Il motivo è che, dopo i tagli nei trasferimenti delle risorse dallo Stato alle regioni per il servizio di trasporto, in alcune regioni si è deciso di investire per non ridurre il servizio, mentre in altre è stato ridotto e gli investimenti rinviati. Ma c'è anche il bicchiere mezzo pieno. Secondo Legambiente, infatti, una svolta potrebbe arrivare con i soldi del Pnrr. La missione 3 del Piano di resilienza, denominata “Infrastrutture per una mobilità sostenibili”, prevede 26 miliardi di euro per il trasporto ferroviario, con interventi da realizzare entro il 2026. Complessivamente sono in cantiere o finanziati 797 chilometri di nuove linee ad alta velocità, interventi di potenziamento di collegamenti trasversali, senza dimenticare l’elettrificazione della rete e l’installazione di sistemi di controllo della sicurezza su 1.635 km, che porterà la percentuale di elettrificazione in Italia dal 69,5 al 77,8%.

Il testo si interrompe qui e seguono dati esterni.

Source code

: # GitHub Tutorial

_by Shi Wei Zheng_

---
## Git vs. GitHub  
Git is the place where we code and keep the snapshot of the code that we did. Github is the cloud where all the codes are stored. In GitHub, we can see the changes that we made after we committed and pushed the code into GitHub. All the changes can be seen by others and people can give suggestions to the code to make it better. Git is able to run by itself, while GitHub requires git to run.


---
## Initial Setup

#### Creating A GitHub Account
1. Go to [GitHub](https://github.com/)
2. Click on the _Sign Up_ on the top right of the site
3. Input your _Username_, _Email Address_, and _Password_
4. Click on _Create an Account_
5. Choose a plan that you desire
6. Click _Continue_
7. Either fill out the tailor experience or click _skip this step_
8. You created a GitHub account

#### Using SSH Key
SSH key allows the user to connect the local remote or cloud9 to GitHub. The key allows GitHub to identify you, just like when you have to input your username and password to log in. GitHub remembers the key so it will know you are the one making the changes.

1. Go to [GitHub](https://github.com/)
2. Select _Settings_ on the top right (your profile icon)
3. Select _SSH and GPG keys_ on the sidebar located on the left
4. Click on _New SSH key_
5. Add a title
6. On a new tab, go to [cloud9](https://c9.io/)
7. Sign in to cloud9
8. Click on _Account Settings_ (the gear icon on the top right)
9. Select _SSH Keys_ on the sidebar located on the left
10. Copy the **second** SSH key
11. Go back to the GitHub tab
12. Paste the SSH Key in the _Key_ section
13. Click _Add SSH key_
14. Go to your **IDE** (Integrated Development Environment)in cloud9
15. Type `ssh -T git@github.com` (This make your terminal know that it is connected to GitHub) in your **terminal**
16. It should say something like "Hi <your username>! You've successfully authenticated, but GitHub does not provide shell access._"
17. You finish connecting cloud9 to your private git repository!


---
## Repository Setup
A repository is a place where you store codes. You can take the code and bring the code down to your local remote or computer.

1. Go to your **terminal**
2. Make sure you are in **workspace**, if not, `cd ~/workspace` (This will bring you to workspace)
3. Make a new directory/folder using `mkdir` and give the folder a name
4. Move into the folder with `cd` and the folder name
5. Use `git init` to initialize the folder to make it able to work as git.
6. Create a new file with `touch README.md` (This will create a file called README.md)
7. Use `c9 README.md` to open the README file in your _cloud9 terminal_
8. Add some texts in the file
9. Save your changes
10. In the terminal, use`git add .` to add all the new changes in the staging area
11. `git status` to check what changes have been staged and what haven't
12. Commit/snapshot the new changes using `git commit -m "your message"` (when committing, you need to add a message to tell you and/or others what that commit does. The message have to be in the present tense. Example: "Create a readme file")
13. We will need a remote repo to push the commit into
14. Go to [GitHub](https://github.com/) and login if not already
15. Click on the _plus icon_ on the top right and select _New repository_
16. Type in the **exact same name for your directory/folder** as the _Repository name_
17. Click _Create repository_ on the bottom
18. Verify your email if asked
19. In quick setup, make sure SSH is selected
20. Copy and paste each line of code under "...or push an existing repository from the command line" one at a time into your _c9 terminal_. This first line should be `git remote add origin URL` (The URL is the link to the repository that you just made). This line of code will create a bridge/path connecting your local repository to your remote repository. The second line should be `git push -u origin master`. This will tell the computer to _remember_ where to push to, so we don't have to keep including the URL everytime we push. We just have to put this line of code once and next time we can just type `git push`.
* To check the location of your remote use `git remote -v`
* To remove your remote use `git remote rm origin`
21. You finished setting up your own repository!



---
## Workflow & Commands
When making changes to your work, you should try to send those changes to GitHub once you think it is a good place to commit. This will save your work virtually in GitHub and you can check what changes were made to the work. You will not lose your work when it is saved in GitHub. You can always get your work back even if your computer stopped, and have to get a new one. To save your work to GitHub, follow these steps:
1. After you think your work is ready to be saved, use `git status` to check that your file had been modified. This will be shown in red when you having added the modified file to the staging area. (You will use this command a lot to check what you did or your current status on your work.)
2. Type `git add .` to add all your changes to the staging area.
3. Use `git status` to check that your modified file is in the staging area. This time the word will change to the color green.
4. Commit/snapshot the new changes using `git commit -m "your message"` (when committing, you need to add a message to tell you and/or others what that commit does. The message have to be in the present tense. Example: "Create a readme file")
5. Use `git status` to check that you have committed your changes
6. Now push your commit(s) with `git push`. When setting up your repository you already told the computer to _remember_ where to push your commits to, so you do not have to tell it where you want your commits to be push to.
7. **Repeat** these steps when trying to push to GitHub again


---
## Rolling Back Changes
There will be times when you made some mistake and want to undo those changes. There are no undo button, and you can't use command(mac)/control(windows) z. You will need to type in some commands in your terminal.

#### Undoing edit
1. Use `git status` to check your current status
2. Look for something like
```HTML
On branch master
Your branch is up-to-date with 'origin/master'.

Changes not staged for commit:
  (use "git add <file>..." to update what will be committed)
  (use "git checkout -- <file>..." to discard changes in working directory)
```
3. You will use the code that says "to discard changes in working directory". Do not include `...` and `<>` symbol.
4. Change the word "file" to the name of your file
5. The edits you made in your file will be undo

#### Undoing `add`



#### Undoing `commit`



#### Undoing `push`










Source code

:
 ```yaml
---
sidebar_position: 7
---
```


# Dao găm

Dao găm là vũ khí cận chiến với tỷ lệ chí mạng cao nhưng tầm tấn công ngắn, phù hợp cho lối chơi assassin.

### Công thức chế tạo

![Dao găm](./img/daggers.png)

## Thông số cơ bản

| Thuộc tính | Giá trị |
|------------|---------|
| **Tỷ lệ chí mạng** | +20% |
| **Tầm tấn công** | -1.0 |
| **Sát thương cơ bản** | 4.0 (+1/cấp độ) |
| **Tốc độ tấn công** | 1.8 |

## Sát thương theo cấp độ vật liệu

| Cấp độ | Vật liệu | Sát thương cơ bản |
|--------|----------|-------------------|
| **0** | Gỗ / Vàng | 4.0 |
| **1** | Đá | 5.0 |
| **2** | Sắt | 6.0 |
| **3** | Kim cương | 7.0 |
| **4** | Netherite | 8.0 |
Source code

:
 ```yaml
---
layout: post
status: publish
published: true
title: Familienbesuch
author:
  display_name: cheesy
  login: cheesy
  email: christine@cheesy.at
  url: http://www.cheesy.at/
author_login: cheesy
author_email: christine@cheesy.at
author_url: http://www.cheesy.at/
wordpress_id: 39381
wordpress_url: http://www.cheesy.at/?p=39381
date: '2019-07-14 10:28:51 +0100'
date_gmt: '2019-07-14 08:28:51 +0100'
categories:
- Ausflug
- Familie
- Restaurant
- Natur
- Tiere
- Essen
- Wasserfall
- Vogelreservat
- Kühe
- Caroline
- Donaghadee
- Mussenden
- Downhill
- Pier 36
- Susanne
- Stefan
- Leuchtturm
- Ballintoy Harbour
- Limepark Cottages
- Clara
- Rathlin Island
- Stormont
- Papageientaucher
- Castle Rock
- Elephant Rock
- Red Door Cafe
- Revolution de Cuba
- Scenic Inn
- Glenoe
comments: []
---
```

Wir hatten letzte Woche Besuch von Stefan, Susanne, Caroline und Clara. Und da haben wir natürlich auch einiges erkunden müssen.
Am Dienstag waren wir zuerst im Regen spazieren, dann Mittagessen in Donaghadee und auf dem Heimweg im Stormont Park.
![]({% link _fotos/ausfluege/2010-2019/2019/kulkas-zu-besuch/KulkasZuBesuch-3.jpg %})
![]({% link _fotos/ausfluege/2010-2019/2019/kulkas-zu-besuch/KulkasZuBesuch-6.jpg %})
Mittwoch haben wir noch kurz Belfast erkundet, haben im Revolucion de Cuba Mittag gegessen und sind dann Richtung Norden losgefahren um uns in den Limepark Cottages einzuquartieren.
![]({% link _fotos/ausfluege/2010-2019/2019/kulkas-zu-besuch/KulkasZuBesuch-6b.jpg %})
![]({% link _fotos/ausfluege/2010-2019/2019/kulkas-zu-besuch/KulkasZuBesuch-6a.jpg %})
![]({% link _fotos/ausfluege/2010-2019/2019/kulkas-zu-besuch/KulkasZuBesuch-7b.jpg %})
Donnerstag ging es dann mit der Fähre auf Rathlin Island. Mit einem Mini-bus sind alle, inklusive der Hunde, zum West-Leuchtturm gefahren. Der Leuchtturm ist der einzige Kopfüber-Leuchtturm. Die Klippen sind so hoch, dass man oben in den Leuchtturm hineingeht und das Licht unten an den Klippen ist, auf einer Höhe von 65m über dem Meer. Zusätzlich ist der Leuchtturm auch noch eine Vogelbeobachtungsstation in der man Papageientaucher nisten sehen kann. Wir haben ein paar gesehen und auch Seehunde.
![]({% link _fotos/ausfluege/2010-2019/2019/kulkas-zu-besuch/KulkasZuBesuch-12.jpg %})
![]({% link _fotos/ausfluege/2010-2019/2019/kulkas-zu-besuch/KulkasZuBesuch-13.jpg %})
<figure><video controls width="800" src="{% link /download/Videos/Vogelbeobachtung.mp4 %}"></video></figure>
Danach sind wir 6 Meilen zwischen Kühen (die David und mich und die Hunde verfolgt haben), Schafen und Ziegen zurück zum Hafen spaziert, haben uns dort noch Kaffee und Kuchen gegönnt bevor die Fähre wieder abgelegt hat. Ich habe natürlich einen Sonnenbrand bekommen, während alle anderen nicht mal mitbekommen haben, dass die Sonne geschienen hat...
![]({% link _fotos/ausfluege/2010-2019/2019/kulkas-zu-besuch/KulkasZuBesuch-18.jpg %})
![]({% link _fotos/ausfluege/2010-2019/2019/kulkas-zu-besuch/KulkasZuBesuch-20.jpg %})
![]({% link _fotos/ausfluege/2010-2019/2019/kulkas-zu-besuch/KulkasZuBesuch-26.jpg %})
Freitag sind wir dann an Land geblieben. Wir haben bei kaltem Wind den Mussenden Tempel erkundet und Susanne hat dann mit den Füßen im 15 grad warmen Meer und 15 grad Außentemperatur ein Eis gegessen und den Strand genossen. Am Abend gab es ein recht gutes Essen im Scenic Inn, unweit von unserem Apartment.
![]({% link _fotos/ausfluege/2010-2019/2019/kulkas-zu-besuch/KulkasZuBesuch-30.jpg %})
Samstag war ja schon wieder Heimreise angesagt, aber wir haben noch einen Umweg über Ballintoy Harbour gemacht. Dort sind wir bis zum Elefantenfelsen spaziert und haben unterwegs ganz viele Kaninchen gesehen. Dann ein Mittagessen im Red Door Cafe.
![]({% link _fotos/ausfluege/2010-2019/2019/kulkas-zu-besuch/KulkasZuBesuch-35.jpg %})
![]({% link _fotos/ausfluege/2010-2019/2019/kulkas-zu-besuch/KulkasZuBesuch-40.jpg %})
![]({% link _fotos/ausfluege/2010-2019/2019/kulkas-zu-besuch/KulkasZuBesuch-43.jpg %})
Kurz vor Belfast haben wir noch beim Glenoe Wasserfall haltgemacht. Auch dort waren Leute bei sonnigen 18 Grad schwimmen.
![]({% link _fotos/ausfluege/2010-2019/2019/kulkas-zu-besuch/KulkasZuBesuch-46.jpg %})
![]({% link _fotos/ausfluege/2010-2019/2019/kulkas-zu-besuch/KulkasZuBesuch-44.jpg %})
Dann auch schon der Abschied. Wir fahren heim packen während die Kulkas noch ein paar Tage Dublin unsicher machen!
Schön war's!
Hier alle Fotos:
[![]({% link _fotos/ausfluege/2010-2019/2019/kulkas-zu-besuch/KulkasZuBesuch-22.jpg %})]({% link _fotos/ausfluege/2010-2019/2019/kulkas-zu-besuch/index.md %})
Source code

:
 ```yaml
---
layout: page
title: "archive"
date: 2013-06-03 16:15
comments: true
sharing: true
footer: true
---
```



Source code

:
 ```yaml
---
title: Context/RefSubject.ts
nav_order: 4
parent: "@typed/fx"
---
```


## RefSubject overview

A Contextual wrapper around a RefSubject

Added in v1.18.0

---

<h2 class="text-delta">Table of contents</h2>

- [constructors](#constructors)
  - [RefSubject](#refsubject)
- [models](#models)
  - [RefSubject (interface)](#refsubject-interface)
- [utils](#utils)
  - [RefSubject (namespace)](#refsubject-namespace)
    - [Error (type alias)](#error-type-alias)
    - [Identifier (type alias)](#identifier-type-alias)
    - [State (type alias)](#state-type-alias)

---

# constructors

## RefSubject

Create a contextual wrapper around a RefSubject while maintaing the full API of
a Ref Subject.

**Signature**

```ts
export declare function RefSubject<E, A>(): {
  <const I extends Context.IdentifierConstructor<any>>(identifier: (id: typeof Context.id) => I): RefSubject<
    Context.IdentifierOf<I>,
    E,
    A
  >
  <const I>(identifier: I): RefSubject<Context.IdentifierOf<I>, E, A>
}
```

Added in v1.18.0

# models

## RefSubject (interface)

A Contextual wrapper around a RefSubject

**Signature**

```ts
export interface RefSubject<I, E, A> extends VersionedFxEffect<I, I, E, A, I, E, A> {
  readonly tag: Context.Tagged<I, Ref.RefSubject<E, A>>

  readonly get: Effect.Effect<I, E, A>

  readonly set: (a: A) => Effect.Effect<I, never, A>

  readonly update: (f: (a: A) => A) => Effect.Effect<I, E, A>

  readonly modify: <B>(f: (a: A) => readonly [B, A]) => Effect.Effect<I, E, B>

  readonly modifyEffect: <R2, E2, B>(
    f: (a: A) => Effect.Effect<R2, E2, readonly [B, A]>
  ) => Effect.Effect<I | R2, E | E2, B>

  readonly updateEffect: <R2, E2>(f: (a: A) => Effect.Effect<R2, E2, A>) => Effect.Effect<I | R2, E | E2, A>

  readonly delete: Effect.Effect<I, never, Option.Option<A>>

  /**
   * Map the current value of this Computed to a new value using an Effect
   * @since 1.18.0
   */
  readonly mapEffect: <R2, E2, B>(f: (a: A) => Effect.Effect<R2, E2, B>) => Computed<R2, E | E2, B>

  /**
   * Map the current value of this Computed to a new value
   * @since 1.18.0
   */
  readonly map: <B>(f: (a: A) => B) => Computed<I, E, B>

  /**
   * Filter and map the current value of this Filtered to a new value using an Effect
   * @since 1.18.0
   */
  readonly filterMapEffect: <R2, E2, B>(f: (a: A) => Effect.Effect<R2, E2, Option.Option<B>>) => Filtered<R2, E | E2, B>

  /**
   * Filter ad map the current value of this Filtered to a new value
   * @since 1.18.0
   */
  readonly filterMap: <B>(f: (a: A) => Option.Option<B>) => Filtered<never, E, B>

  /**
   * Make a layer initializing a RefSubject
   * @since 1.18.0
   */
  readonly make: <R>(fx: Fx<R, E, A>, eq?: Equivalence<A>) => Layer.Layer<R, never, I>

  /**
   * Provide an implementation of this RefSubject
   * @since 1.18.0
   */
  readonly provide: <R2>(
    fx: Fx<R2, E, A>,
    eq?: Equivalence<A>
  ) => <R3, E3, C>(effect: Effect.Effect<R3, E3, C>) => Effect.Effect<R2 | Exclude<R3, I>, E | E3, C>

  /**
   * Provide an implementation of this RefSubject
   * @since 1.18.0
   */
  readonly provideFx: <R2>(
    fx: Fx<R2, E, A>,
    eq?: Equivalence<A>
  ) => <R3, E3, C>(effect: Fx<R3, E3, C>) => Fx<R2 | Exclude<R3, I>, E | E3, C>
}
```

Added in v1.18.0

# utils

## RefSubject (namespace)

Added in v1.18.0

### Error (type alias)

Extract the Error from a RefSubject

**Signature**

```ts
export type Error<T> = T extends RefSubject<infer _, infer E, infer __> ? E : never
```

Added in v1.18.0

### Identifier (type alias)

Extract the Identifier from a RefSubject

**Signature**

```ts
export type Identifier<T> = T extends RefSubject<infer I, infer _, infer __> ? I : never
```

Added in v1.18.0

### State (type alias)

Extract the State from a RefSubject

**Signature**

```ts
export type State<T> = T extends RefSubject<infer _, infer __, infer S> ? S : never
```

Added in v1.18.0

Per lo “Sviluppo di sistemi di trasporto rapido di massa”, infine, nelle aree urbane, tra Pnrr e risorse statali, sono in cantiere o finanziati 116,5 chilometri di metro tra nuove e riconversioni (a Roma, Milano, Torino, Genova, Napoli, Catania), 235,7 di tranvie (a Milano, Bergamo, Brescia, Padova, Bologna, Firenze, Roma, Napoli, Palermo, Cagliari e Sassari), 102,9 di filobus e busvie (tra quelle finanziate al 100%). Inoltre, sono previste risorse per le linee regionali, per il rinnovo dei treni Intercity e per l’acquisto di treni a idrogeno, anche se non vi è alcuna garanzia che sia utilizzato idrogeno prodotto da fonti rinnovabili e il rischio di rappresentare uno spreco di risorse pubbliche è molto alto.